OSError: Not found: “C:\Users\clööd/.cache\huggingface\hub\models–google–mt5-small\snapshots\38f23af8ec210eb6c376d40e9c56bd25a80f195d\spiece.model”: No such file or directory Error #2

During handling of the above exception, another exception occurred:

OSError Traceback (most recent call last)
~\AppData\Local\Temp\ipykernel_3400\1414250741.py in
----> 1 tokenizer = AutoTokenizer.from_pretrained(“google/mt5-small”)
2 model = AutoModel.from_pretrained(“google/mt5-small”)

c:\Anaconda3\lib\site-packages\transformers\models\auto\tokenization_auto.py in from_pretrained(cls, pretrained_model_name_or_path, *inputs, **kwargs)
677 f"Tokenizer class {tokenizer_class_candidate} does not exist or is not currently imported."
678 )
→ 679 return tokenizer_class.from_pretrained(pretrained_model_name_or_path, *inputs, **kwargs)
680
681 # Otherwise we have to be creative.

c:\Anaconda3\lib\site-packages\transformers\tokenization_utils_base.py in from_pretrained(cls, pretrained_model_name_or_path, *init_inputs, **kwargs)
1802 logger.info(f"loading file {file_path} from cache at {resolved_vocab_files[file_id]}")
1803
→ 1804 return cls._from_pretrained(
1805 resolved_vocab_files,
1806 pretrained_model_name_or_path,

c:\Anaconda3\lib\site-packages\transformers\tokenization_utils_base.py in _from_pretrained(cls, resolved_vocab_files, pretrained_model_name_or_path, init_configuration, use_auth_token, cache_dir, local_files_only, _commit_hash, *init_inputs, **kwargs)
1832 has_tokenizer_file = resolved_vocab_files.get(“tokenizer_file”, None) is not None
1833 if (from_slow or not has_tokenizer_file) and cls.slow_tokenizer_class is not None:
→ 1834 slow_tokenizer = (cls.slow_tokenizer_class)._from_pretrained(
1835 copy.deepcopy(resolved_vocab_files),
1836 pretrained_model_name_or_path,

c:\Anaconda3\lib\site-packages\transformers\tokenization_utils_base.py in _from_pretrained(cls, resolved_vocab_files, pretrained_model_name_or_path, init_configuration, use_auth_token, cache_dir, local_files_only, _commit_hash, *init_inputs, **kwargs)
1958 tokenizer = cls(*init_inputs, **init_kwargs)
1959 except OSError:
→ 1960 raise OSError(
1961 "Unable to load vocabulary from file. "
1962 “Please check that the provided vocabulary is accessible and not corrupted.”
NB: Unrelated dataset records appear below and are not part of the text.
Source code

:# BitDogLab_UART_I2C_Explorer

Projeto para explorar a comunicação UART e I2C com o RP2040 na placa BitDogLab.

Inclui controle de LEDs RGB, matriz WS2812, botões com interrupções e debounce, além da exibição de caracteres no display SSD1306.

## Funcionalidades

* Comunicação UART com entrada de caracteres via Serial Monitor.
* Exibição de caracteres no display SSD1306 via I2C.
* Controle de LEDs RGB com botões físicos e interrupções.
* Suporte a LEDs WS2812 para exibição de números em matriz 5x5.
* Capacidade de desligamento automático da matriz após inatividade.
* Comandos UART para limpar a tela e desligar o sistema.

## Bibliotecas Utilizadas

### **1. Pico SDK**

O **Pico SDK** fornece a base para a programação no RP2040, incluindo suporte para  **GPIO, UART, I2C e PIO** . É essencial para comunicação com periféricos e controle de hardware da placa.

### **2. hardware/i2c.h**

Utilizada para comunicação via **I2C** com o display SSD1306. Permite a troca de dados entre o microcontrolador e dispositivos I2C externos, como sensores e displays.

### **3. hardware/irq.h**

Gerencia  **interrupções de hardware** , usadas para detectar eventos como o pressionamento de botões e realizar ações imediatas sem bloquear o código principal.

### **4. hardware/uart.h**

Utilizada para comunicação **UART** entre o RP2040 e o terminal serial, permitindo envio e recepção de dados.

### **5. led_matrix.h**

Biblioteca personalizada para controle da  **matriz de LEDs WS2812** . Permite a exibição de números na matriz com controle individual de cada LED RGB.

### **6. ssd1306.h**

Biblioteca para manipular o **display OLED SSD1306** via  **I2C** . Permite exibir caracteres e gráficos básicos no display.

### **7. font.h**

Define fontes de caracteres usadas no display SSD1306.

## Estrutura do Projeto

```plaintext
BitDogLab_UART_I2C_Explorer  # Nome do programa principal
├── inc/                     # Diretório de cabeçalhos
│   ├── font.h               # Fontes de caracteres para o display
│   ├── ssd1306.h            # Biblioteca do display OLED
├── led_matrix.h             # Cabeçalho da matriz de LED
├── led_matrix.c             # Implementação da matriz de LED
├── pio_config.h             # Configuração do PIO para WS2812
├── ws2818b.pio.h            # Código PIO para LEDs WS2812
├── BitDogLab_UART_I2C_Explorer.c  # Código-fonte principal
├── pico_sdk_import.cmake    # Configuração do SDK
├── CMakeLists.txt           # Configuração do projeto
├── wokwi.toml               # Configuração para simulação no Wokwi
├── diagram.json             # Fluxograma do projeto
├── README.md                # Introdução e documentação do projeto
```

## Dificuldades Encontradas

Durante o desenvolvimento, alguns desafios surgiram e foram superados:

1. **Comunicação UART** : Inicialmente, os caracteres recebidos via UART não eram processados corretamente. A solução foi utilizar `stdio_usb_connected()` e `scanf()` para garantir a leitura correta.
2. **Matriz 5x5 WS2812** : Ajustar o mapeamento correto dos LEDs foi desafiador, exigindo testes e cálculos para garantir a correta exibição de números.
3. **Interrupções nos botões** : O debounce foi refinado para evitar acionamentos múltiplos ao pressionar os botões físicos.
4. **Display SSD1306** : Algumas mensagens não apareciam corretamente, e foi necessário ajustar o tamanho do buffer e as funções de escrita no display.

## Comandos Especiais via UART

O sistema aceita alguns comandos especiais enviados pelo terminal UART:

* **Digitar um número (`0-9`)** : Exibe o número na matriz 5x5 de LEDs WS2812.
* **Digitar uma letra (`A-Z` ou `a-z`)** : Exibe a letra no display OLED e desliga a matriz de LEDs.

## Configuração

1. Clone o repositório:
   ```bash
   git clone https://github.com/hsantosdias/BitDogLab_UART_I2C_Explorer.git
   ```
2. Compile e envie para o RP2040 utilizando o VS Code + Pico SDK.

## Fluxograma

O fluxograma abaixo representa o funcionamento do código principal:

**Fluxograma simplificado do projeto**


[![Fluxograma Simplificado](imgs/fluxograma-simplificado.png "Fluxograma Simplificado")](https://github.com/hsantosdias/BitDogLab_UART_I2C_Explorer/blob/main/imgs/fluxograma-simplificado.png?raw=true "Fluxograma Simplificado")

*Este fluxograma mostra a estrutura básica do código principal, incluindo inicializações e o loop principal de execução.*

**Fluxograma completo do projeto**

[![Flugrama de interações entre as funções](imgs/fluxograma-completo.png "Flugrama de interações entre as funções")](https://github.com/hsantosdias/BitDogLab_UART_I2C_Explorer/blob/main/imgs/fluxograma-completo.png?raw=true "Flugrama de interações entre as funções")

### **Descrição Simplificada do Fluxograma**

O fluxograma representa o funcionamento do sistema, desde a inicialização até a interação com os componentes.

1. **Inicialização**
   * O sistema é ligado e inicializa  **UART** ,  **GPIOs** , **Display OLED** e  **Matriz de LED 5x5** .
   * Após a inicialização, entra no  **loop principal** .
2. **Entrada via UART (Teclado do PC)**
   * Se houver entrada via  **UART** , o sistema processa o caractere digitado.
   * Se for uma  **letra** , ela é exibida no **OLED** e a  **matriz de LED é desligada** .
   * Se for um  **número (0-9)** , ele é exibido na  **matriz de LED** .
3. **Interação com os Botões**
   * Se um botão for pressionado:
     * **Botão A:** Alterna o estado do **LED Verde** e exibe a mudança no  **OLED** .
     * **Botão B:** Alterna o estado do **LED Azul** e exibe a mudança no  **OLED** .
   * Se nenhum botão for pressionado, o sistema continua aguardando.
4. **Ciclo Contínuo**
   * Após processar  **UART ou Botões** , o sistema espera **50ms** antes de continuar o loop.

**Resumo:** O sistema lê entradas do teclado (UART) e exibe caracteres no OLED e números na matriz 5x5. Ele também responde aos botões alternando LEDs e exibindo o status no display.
OSError: Unable to load vocabulary from file. Please check that the provided vocabulary is accessible and not corrupted.

i tried so much:

  • delete cach folder of huggingface,
  • download file from model manually from git
  • downgrade python to 3.8.5
  • uninstall & reinstall transformers, huggingface-hub, tensorflow, torch

i dont understand why the installation for other models works, but not for this mt5?
thanks in advice for any(!) help…

infos:

  • transformers version: 4.27.3
  • Platform: Windows-10-10.0.19044-SP0
  • Python version: 3.9.13
  • Huggingface_hub version: 0.13.3
  • PyTorch version (GPU?): 2.0.0+cpu (False)
  • Tensorflow version (GPU?): 2.12.0 (False)
  • Flax version (CPU?/GPU?/TPU?): not installed (NA)
  • Jax version: not installed
  • JaxLib version: not installed
  • Using GPU in script?: No?
  • Using distributed or parallel set-up in script?: No?
  • sentencepiece: 0.1.97

Additional:
somehow i think the problem is around the Tokenizer.
Because when i try to load a model that works, e.g. “google/flan-t5-base”,
it only works with AutoTokenizer, not with T5Tokenizer…

Without being too sure here (i tried reading sentencepiece github but it’s all c++ extension-stuff), take a look at that path. Isn’t it strange that there is one sign of PosixPath (/.cache) and the rest is your windows? Maybe that’s why the file can not be found.

Yes it is strange, but i dont give the path, its automatically taken.
also the other models are working in the same path? i dont get it…